Yesterday's Post-Gazette ran an optimistic story about downtown's new condo building. It includes this familiar--and frustratingly vague--statement about who will live there:
Mr. Falbo is hoping to build off the success of 151 First Side, Downtown's first new condominium building since 1968. He has sold 62 of 82 units in the high rise, with the bulk running from $350,000 to $450,000. About 23 buyers have moved into the building so far. Forty percent of all buyers have been from out of town.
Seeing that so many of the downtown projects are receiving public support, it helps to know these statistics. But the "40 percent of all buyers" figure is to squishy to tell us anything. What does "out of town" mean? Does "town" mean "region," or "city limits"? Moreover, the percentage of "buyers" is less important than the percentage of actual "residents." If some speculator from Upper Topeka buys eight condos and rents them out to a bunch of guys who currently live in Shadyside, that doesn't do the city a whole lot of good in terms of new people or new taxes or vitality, etc.
If you think that's quibbling, it's not. Other city's, such as Baltimore, have made serious efforts to define who is moving where. I mention one effort here:
New downtown residents are predominantly young, white and highly educated, with household incomes of $50,000 or more, the report found. Nearly three of every four come from out of state.
"The new residents are fairly different than what the Census shows for Baltimore City, but the downtown area is much different from other areas of Baltimore City," said Matthew Kachura, a research analyst for the Jacob France Institute at the University of Baltimore, which surveyed 470 new downtown residents.
I am sure Ralph Falbo is a nice fellow and an honest man. But it doesn't make sense to rely on him for these kinds of statistics. A clear assessment of what's happening downtown--and who should pay for it--requires an independent actor to do the asking.

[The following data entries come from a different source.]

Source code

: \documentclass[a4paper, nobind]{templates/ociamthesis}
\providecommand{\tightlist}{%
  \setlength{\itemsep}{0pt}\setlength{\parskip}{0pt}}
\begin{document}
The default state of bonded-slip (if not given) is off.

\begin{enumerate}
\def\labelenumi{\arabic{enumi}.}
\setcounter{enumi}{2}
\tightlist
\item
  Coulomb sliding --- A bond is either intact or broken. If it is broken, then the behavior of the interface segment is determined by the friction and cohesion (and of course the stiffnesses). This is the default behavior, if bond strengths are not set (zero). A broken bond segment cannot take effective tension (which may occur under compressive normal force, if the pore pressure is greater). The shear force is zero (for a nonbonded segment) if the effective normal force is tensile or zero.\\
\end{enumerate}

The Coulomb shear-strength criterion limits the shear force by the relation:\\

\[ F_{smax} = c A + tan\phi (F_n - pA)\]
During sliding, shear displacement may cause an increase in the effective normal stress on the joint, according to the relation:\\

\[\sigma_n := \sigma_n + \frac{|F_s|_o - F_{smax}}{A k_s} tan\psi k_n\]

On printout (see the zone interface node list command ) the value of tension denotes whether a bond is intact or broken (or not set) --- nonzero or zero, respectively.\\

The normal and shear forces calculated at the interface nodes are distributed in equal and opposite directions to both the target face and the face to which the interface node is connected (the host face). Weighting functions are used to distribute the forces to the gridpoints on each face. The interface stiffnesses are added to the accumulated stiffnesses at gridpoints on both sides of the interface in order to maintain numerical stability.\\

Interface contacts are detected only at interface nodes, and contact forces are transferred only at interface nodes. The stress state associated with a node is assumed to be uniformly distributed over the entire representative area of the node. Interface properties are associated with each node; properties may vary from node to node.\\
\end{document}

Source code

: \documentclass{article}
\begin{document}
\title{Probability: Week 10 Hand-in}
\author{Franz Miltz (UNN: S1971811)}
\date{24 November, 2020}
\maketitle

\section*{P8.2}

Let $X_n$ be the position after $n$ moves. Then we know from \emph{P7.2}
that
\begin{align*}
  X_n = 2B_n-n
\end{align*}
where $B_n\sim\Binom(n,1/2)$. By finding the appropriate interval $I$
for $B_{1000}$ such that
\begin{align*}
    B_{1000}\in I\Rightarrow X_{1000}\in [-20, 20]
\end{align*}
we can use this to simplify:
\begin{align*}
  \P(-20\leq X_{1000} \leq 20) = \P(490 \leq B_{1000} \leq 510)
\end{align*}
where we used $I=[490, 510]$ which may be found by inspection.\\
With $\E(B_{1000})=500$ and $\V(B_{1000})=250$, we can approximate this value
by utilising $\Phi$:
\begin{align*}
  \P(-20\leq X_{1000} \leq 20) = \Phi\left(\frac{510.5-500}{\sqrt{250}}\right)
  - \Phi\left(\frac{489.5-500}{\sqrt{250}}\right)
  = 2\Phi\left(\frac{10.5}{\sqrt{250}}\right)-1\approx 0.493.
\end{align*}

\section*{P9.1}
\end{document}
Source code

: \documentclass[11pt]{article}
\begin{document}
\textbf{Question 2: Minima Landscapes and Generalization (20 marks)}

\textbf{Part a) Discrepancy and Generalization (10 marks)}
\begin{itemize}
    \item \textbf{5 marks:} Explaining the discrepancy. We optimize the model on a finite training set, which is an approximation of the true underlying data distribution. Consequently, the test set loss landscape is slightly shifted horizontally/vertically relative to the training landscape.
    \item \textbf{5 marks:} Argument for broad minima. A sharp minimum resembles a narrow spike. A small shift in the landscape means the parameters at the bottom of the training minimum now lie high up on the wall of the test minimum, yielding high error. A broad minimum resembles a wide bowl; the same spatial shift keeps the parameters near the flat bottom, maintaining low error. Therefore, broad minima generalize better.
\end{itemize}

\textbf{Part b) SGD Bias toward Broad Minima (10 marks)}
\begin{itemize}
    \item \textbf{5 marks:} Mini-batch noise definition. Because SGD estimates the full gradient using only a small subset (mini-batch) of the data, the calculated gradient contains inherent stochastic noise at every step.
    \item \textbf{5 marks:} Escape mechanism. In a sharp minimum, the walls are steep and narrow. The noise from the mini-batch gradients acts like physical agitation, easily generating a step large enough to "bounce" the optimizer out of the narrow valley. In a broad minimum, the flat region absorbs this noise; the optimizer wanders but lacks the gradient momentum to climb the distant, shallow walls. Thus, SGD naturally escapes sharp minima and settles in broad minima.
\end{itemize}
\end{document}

This is basic stuff: How many of the people moving downtown have simply moved there from other city neighborhoods?
Hello? Pittsburgh Post-Gazette? One of the universities?
Note that this is the first condo building in Pittsburgh since 1968. And tweaking Falbo's numbers reveals that a full 60 percent of all buyers are NOT from "out of town." Would an objective observer expect future condo developments to attract more out-of-towners or fewer? I am open to any explanation anyone is willing to offer. But I remain flabbergasted that nobody is asking any of these questions. These developers continue to promise that their projects draw a substantial interest from people in suburbia and even farther afield. But do they?
People ask in other places. Why not here? We are renowned for our "world-class development institutions" and "one of America's great newspapers." But all seem curiously un-curious in this regard.